(Adds quotes from Chinese officials, background)
By Chris Buckley
PITTSBURGH, Sept 24 (Reuters) - China pressed its worries about the stability of the U.S. dollar on Thursday, deflecting criticism of its own currency and trade policies as G20 leaders met to discuss issues including rebalancing the global economy.
Given the U.S. dollar's role as the world's primary reserve currency, the Obama administration should not risk letting it falter, a Chinese central bank official told a news conference.
"The stability of the U.S. dollar has a keen influence on world economic recovery," and U.S. policy on the dollar should heed both domestic and international needs, said Xie Duo, director-general of the international department of the People's Bank of China, the nation's central bank.
"We've constantly stressed to the U.S. government that we hope that in carrying out domestic currency policy and the role (of the dollar) as an international reserve currency, it should take care of both of those two policy dimensions," Xie said.
Washington should bear in mind the importance of the dollar as a global reserve currency when setting domestic fiscal policy, said Xie.
Speaking to reporters in Pittsburgh earlier, U.S. Treasury Secretary Timothy Geithner addressed such worries, saying the dollar would retain its role as the world's primary reserve currency for "a very long time." [ID:nWEN4028]
Xie and other officials were speaking ahead of a day of talks at which the G20 leaders were to discuss ways of avoiding a repeat of the financial crisis, including a possible exit plan from the burst of stimulus injected to help the global economy recover.
The leaders were also to discuss global economic imbalances that economists fear could undermine a recovery.
Some economists and Western officials have said China, with exchange rate controls on its yuan currency that makes Chinese exports cheaper overseas and so enables the country to accumulate a huge trade surplus, is an important element in those imbalances.
China has invested much of the ensuing currency reserves in U.S. Treasury securities, becoming the world's single biggest holder of them and watching uneasily as Washington spends lavishly to haul the U.S. economy out of recession.
Chinese officials staking out their position for the summit turned their attention on the fiscal and trade policies of Washington.
The main global economic imbalance that should worry the G20 is the gap between rich and poor nations, Zheng Xiaosong of the Chinese Ministry of Finance, told the news conference.
Ma Xin, an official in the National Development and Reform Commission that steers Chinese economic policy, said his government wanted the summit to begin studying how to wind down the "extraordinary" government spending initiatives that have shored up economic activity in the wake of the financial crisis.
He also said it was too early to abandon this stimulus spending, although inflationary risks and other worries would eventually demand attention and require a retreat.

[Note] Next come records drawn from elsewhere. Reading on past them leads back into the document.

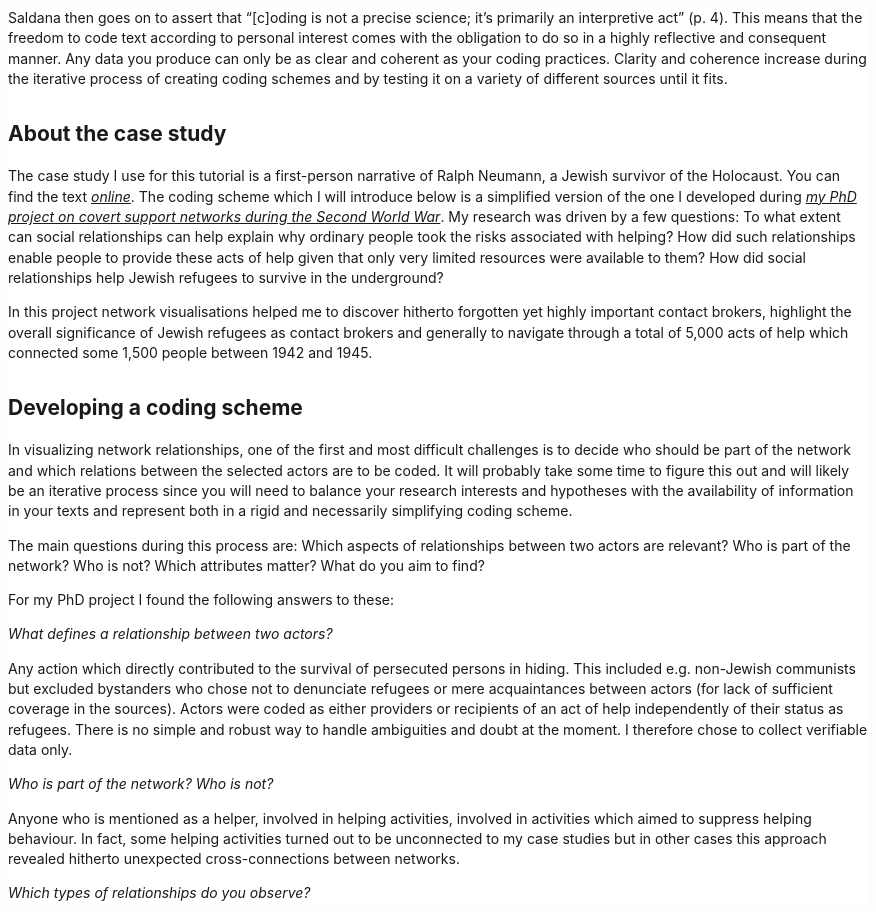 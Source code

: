 Saldana then goes on to assert that “[c]oding is not a precise science; it’s primarily an interpretive act” (p. 4). This means that the freedom to code text according to personal interest comes with the obligation to do so in a highly reflective and consequent manner. Any data you produce can only be as clear and coherent as your coding practices. Clarity and coherence increase during the iterative process of creating coding schemes and by testing it on a variety of different sources until it fits.

About the case study
--------------------

The case study I use for this tutorial is a first-person narrative of Ralph Neumann, a Jewish survivor of the Holocaust. You can find the text [*online*](http://www.gdw-berlin.de/fileadmin/bilder/publ/publikationen_in_englischer_sprache/2006_Neuman_eng.pdf). The coding scheme which I will introduce below is a simplified version of the one I developed during [*my PhD project on covert support networks during the Second World War*](http://martenduering.com/index.php/covert-support-networks-phd%20). My research was driven by a few questions: To what extent can social relationships can help explain why ordinary people took the risks associated with helping? How did such relationships enable people to provide these acts of help given that only very limited resources were available to them? How did social relationships help Jewish refugees to survive in the underground? 

In this project network visualisations helped me to discover hitherto forgotten yet highly important contact brokers, highlight the overall significance of Jewish refugees as contact brokers and generally to navigate through a total of 5,000 acts of help which connected some 1,500 people between 1942 and 1945.

Developing a coding scheme
--------------------------

In visualizing network relationships, one of the first and most difficult challenges is to decide who should be part of the network and which relations between the selected actors are to be coded. It will probably take some time to figure this out and will likely be an iterative process since you will need to balance your research interests and hypotheses with the availability of information in your texts and represent both in a rigid and necessarily simplifying coding scheme.

The main questions during this process are: Which aspects of relationships between two actors are relevant? Who is part of the network? Who is not? Which attributes matter? What do you aim to find?

For my PhD project I found the following answers to these:

*What defines a relationship between two actors?*

Any action which directly contributed to the survival of persecuted persons in hiding. This included e.g. non-Jewish communists but excluded bystanders who chose not to denunciate refugees or mere acquaintances between actors (for lack of sufficient coverage in the sources). Actors were coded as either providers or recipients of an act of help independently of their status as refugees. There is no simple and robust way to handle ambiguities and doubt at the moment. I therefore chose to collect verifiable data only.

*Who is part of the network? Who is not?*

Anyone who is mentioned as a helper, involved in helping activities, involved in activities which aimed to suppress helping behaviour. In fact, some helping activities turned out to be unconnected to my case studies but in other cases this approach revealed hitherto unexpected cross-connections between networks.

*Which types of relationships do you observe?*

"We think it's too early to exit yet, because Europe, the United States and Japan are still in negative growth....Pulling out now would damage global economic confidence," Ma told Reuters after a news conference in Pittsburgh, host of the G20 summit of major rich and developing economies.
But, Ma added, "We need to consider making a plan for, or studying, this (exit)...This can't continue for a very long time. Now is a bit early, but we need to exit eventually."
Washington and Beijing have also been at odds over Chinese exports, following President Obama's decision to impose extra tariffs on Chinese-made tires.
Obama imposed the tire tariffs under an anti-import surge mechanism, which Beijing fears the safeguard rule could be used against other Chinese-made products. [ID:nPEK11639]
"China is the biggest victim of protectionism," Yu Jianhua, a an international trade official with the Chinese Ministry of Commerce, told the news conference.